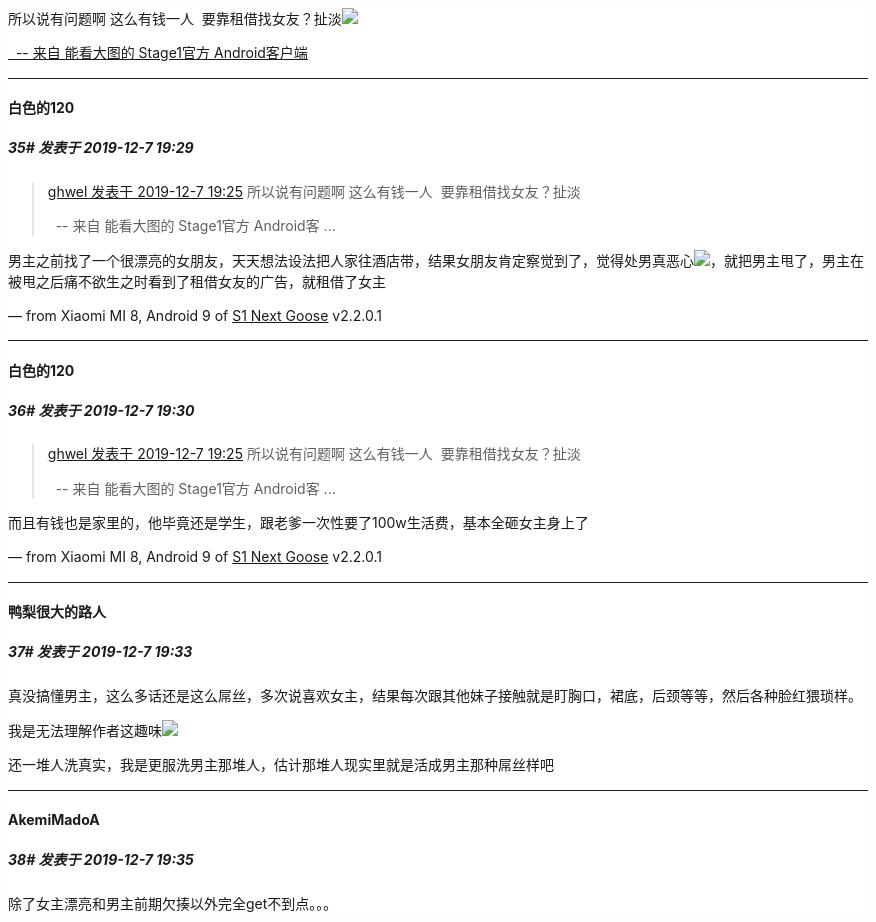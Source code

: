 所以说有问题啊 这么有钱一人  要靠租借找女友？扯淡<img src="https://static.saraba1st.com/image/smiley/face2017/049.png" referrerpolicy="no-referrer">

[  -- 来自 能看大图的 Stage1官方 Android客户端](https://www.coolapk.com/apk/140634)


-----

####  白色的120  
##### 35#       发表于 2019-12-7 19:29


<blockquote><a href="httphttps://bbs.saraba1st.com/2b/forum.php?mod=redirect&amp;goto=findpost&amp;pid=45762253&amp;ptid=1886285" target="_blank">ghwel 发表于 2019-12-7 19:25</a>
所以说有问题啊 这么有钱一人  要靠租借找女友？扯淡

  -- 来自 能看大图的 Stage1官方 Android客 ...</blockquote>
男主之前找了一个很漂亮的女朋友，天天想法设法把人家往酒店带，结果女朋友肯定察觉到了，觉得处男真恶心<img src="https://static.saraba1st.com/image/smiley/face2017/068.png" referrerpolicy="no-referrer">，就把男主甩了，男主在被甩之后痛不欲生之时看到了租借女友的广告，就租借了女主

— from Xiaomi MI 8, Android 9 of [S1 Next Goose](https://pan.baidu.com/s/1mi43uRm) v2.2.0.1


-----

####  白色的120  
##### 36#       发表于 2019-12-7 19:30


<blockquote><a href="httphttps://bbs.saraba1st.com/2b/forum.php?mod=redirect&amp;goto=findpost&amp;pid=45762253&amp;ptid=1886285" target="_blank">ghwel 发表于 2019-12-7 19:25</a>
所以说有问题啊 这么有钱一人  要靠租借找女友？扯淡

  -- 来自 能看大图的 Stage1官方 Android客 ...</blockquote>
而且有钱也是家里的，他毕竟还是学生，跟老爹一次性要了100w生活费，基本全砸女主身上了

— from Xiaomi MI 8, Android 9 of [S1 Next Goose](https://pan.baidu.com/s/1mi43uRm) v2.2.0.1


-----

####  鸭梨很大的路人  
##### 37#       发表于 2019-12-7 19:33


真没搞懂男主，这么多话还是这么屌丝，多次说喜欢女主，结果每次跟其他妹子接触就是盯胸口，裙底，后颈等等，然后各种脸红猥琐样。

我是无法理解作者这趣味<img src="https://static.saraba1st.com/image/smiley/face2017/049.png" referrerpolicy="no-referrer">

还一堆人洗真实，我是更服洗男主那堆人，估计那堆人现实里就是活成男主那种屌丝样吧


-----

####  AkemiMadoA  
##### 38#       发表于 2019-12-7 19:35


除了女主漂亮和男主前期欠揍以外完全get不到点。。。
━━━━━━
**EXERCISE INSTRUCTIONS**. In the entries above, identify every line with the string "image".

**EXERCISE RESULT**.
: 所以说有问题啊 这么有钱一人  要靠租借找女友？扯淡<img src="https://static.saraba1st.com/image/smiley/face2017/049.png" referrerpolicy="no-referrer">
男主之前找了一个很漂亮的女朋友，天天想法设法把人家往酒店带，结果女朋友肯定察觉到了，觉得处男真恶心<img src="https://static.saraba1st.com/image/smiley/face2017/068.png" referrerpolicy="no-referrer">，就把男主甩了，男主在被甩之后痛不欲生之时看到了租借女友的广告，就租借了女主
我是无法理解作者这趣味<img src="https://static.saraba1st.com/image/smiley/face2017/049.png" referrerpolicy="no-referrer">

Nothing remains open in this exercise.